**AIM OF THE EXERCISE**. How many lines of these entries include the string "toml"? State the number alone.

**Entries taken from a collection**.
────────────────────
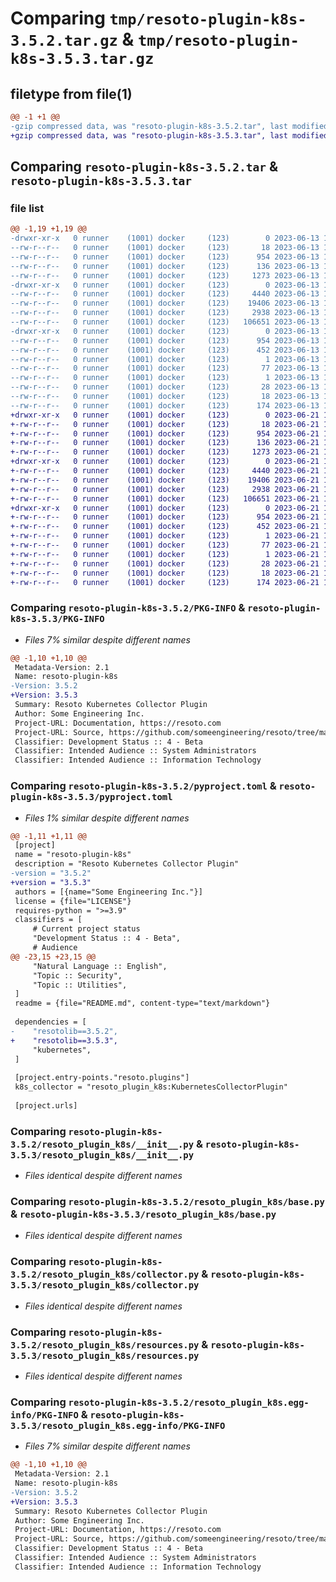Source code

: # Comparing `tmp/resoto-plugin-k8s-3.5.2.tar.gz` & `tmp/resoto-plugin-k8s-3.5.3.tar.gz`

## filetype from file(1)

```diff
@@ -1 +1 @@
-gzip compressed data, was "resoto-plugin-k8s-3.5.2.tar", last modified: Tue Jun 13 13:07:27 2023, max compression
+gzip compressed data, was "resoto-plugin-k8s-3.5.3.tar", last modified: Wed Jun 21 14:27:11 2023, max compression
```

## Comparing `resoto-plugin-k8s-3.5.2.tar` & `resoto-plugin-k8s-3.5.3.tar`

### file list

```diff
@@ -1,19 +1,19 @@
-drwxr-xr-x   0 runner    (1001) docker     (123)        0 2023-06-13 13:07:27.078683 resoto-plugin-k8s-3.5.2/
--rw-r--r--   0 runner    (1001) docker     (123)       18 2023-06-13 13:03:11.000000 resoto-plugin-k8s-3.5.2/MANIFEST.in
--rw-r--r--   0 runner    (1001) docker     (123)      954 2023-06-13 13:07:27.078683 resoto-plugin-k8s-3.5.2/PKG-INFO
--rw-r--r--   0 runner    (1001) docker     (123)      136 2023-06-13 13:03:11.000000 resoto-plugin-k8s-3.5.2/README.md
--rw-r--r--   0 runner    (1001) docker     (123)     1273 2023-06-13 13:03:11.000000 resoto-plugin-k8s-3.5.2/pyproject.toml
-drwxr-xr-x   0 runner    (1001) docker     (123)        0 2023-06-13 13:07:27.078683 resoto-plugin-k8s-3.5.2/resoto_plugin_k8s/
--rw-r--r--   0 runner    (1001) docker     (123)     4440 2023-06-13 13:03:11.000000 resoto-plugin-k8s-3.5.2/resoto_plugin_k8s/__init__.py
--rw-r--r--   0 runner    (1001) docker     (123)    19406 2023-06-13 13:03:11.000000 resoto-plugin-k8s-3.5.2/resoto_plugin_k8s/base.py
--rw-r--r--   0 runner    (1001) docker     (123)     2938 2023-06-13 13:03:11.000000 resoto-plugin-k8s-3.5.2/resoto_plugin_k8s/collector.py
--rw-r--r--   0 runner    (1001) docker     (123)   106651 2023-06-13 13:03:11.000000 resoto-plugin-k8s-3.5.2/resoto_plugin_k8s/resources.py
-drwxr-xr-x   0 runner    (1001) docker     (123)        0 2023-06-13 13:07:27.078683 resoto-plugin-k8s-3.5.2/resoto_plugin_k8s.egg-info/
--rw-r--r--   0 runner    (1001) docker     (123)      954 2023-06-13 13:07:27.000000 resoto-plugin-k8s-3.5.2/resoto_plugin_k8s.egg-info/PKG-INFO
--rw-r--r--   0 runner    (1001) docker     (123)      452 2023-06-13 13:07:27.000000 resoto-plugin-k8s-3.5.2/resoto_plugin_k8s.egg-info/SOURCES.txt
--rw-r--r--   0 runner    (1001) docker     (123)        1 2023-06-13 13:07:27.000000 resoto-plugin-k8s-3.5.2/resoto_plugin_k8s.egg-info/dependency_links.txt
--rw-r--r--   0 runner    (1001) docker     (123)       77 2023-06-13 13:07:27.000000 resoto-plugin-k8s-3.5.2/resoto_plugin_k8s.egg-info/entry_points.txt
--rw-r--r--   0 runner    (1001) docker     (123)        1 2023-06-13 13:04:28.000000 resoto-plugin-k8s-3.5.2/resoto_plugin_k8s.egg-info/not-zip-safe
--rw-r--r--   0 runner    (1001) docker     (123)       28 2023-06-13 13:07:27.000000 resoto-plugin-k8s-3.5.2/resoto_plugin_k8s.egg-info/requires.txt
--rw-r--r--   0 runner    (1001) docker     (123)       18 2023-06-13 13:07:27.000000 resoto-plugin-k8s-3.5.2/resoto_plugin_k8s.egg-info/top_level.txt
--rw-r--r--   0 runner    (1001) docker     (123)      174 2023-06-13 13:07:27.078683 resoto-plugin-k8s-3.5.2/setup.cfg
+drwxr-xr-x   0 runner    (1001) docker     (123)        0 2023-06-21 14:27:11.494304 resoto-plugin-k8s-3.5.3/
+-rw-r--r--   0 runner    (1001) docker     (123)       18 2023-06-21 14:22:16.000000 resoto-plugin-k8s-3.5.3/MANIFEST.in
+-rw-r--r--   0 runner    (1001) docker     (123)      954 2023-06-21 14:27:11.494304 resoto-plugin-k8s-3.5.3/PKG-INFO
+-rw-r--r--   0 runner    (1001) docker     (123)      136 2023-06-21 14:22:16.000000 resoto-plugin-k8s-3.5.3/README.md
+-rw-r--r--   0 runner    (1001) docker     (123)     1273 2023-06-21 14:22:16.000000 resoto-plugin-k8s-3.5.3/pyproject.toml
+drwxr-xr-x   0 runner    (1001) docker     (123)        0 2023-06-21 14:27:11.494304 resoto-plugin-k8s-3.5.3/resoto_plugin_k8s/
+-rw-r--r--   0 runner    (1001) docker     (123)     4440 2023-06-21 14:22:16.000000 resoto-plugin-k8s-3.5.3/resoto_plugin_k8s/__init__.py
+-rw-r--r--   0 runner    (1001) docker     (123)    19406 2023-06-21 14:22:16.000000 resoto-plugin-k8s-3.5.3/resoto_plugin_k8s/base.py
+-rw-r--r--   0 runner    (1001) docker     (123)     2938 2023-06-21 14:22:16.000000 resoto-plugin-k8s-3.5.3/resoto_plugin_k8s/collector.py
+-rw-r--r--   0 runner    (1001) docker     (123)   106651 2023-06-21 14:22:16.000000 resoto-plugin-k8s-3.5.3/resoto_plugin_k8s/resources.py
+drwxr-xr-x   0 runner    (1001) docker     (123)        0 2023-06-21 14:27:11.494304 resoto-plugin-k8s-3.5.3/resoto_plugin_k8s.egg-info/
+-rw-r--r--   0 runner    (1001) docker     (123)      954 2023-06-21 14:27:11.000000 resoto-plugin-k8s-3.5.3/resoto_plugin_k8s.egg-info/PKG-INFO
+-rw-r--r--   0 runner    (1001) docker     (123)      452 2023-06-21 14:27:11.000000 resoto-plugin-k8s-3.5.3/resoto_plugin_k8s.egg-info/SOURCES.txt
+-rw-r--r--   0 runner    (1001) docker     (123)        1 2023-06-21 14:27:11.000000 resoto-plugin-k8s-3.5.3/resoto_plugin_k8s.egg-info/dependency_links.txt
+-rw-r--r--   0 runner    (1001) docker     (123)       77 2023-06-21 14:27:11.000000 resoto-plugin-k8s-3.5.3/resoto_plugin_k8s.egg-info/entry_points.txt
+-rw-r--r--   0 runner    (1001) docker     (123)        1 2023-06-21 14:23:40.000000 resoto-plugin-k8s-3.5.3/resoto_plugin_k8s.egg-info/not-zip-safe
+-rw-r--r--   0 runner    (1001) docker     (123)       28 2023-06-21 14:27:11.000000 resoto-plugin-k8s-3.5.3/resoto_plugin_k8s.egg-info/requires.txt
+-rw-r--r--   0 runner    (1001) docker     (123)       18 2023-06-21 14:27:11.000000 resoto-plugin-k8s-3.5.3/resoto_plugin_k8s.egg-info/top_level.txt
+-rw-r--r--   0 runner    (1001) docker     (123)      174 2023-06-21 14:27:11.494304 resoto-plugin-k8s-3.5.3/setup.cfg
```

### Comparing `resoto-plugin-k8s-3.5.2/PKG-INFO` & `resoto-plugin-k8s-3.5.3/PKG-INFO`

 * *Files 7% similar despite different names*

```diff
@@ -1,10 +1,10 @@
 Metadata-Version: 2.1
 Name: resoto-plugin-k8s
-Version: 3.5.2
+Version: 3.5.3
 Summary: Resoto Kubernetes Collector Plugin
 Author: Some Engineering Inc.
 Project-URL: Documentation, https://resoto.com
 Project-URL: Source, https://github.com/someengineering/resoto/tree/main/plugins/k8s
 Classifier: Development Status :: 4 - Beta
 Classifier: Intended Audience :: System Administrators
 Classifier: Intended Audience :: Information Technology
```

### Comparing `resoto-plugin-k8s-3.5.2/pyproject.toml` & `resoto-plugin-k8s-3.5.3/pyproject.toml`

 * *Files 1% similar despite different names*

```diff
@@ -1,11 +1,11 @@
 [project]
 name = "resoto-plugin-k8s"
 description = "Resoto Kubernetes Collector Plugin"
-version = "3.5.2"
+version = "3.5.3"
 authors = [{name="Some Engineering Inc."}]
 license = {file="LICENSE"}
 requires-python = ">=3.9"
 classifiers = [
     # Current project status
     "Development Status :: 4 - Beta",
     # Audience
@@ -23,15 +23,15 @@
     "Natural Language :: English",
     "Topic :: Security",
     "Topic :: Utilities",
 ]
 readme = {file="README.md", content-type="text/markdown"}
 
 dependencies = [
-    "resotolib==3.5.2",
+    "resotolib==3.5.3",
     "kubernetes",
 ]
 
 [project.entry-points."resoto.plugins"]
 k8s_collector = "resoto_plugin_k8s:KubernetesCollectorPlugin"
 
 [project.urls]
```

### Comparing `resoto-plugin-k8s-3.5.2/resoto_plugin_k8s/__init__.py` & `resoto-plugin-k8s-3.5.3/resoto_plugin_k8s/__init__.py`

 * *Files identical despite different names*

### Comparing `resoto-plugin-k8s-3.5.2/resoto_plugin_k8s/base.py` & `resoto-plugin-k8s-3.5.3/resoto_plugin_k8s/base.py`

 * *Files identical despite different names*

### Comparing `resoto-plugin-k8s-3.5.2/resoto_plugin_k8s/collector.py` & `resoto-plugin-k8s-3.5.3/resoto_plugin_k8s/collector.py`

 * *Files identical despite different names*

### Comparing `resoto-plugin-k8s-3.5.2/resoto_plugin_k8s/resources.py` & `resoto-plugin-k8s-3.5.3/resoto_plugin_k8s/resources.py`

 * *Files identical despite different names*

### Comparing `resoto-plugin-k8s-3.5.2/resoto_plugin_k8s.egg-info/PKG-INFO` & `resoto-plugin-k8s-3.5.3/resoto_plugin_k8s.egg-info/PKG-INFO`

 * *Files 7% similar despite different names*

```diff
@@ -1,10 +1,10 @@
 Metadata-Version: 2.1
 Name: resoto-plugin-k8s
-Version: 3.5.2
+Version: 3.5.3
 Summary: Resoto Kubernetes Collector Plugin
 Author: Some Engineering Inc.
 Project-URL: Documentation, https://resoto.com
 Project-URL: Source, https://github.com/someengineering/resoto/tree/main/plugins/k8s
 Classifier: Development Status :: 4 - Beta
 Classifier: Intended Audience :: System Administrators
 Classifier: Intended Audience :: Information Technology
```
────────────────────
**REPLY TO THE TASK**. 3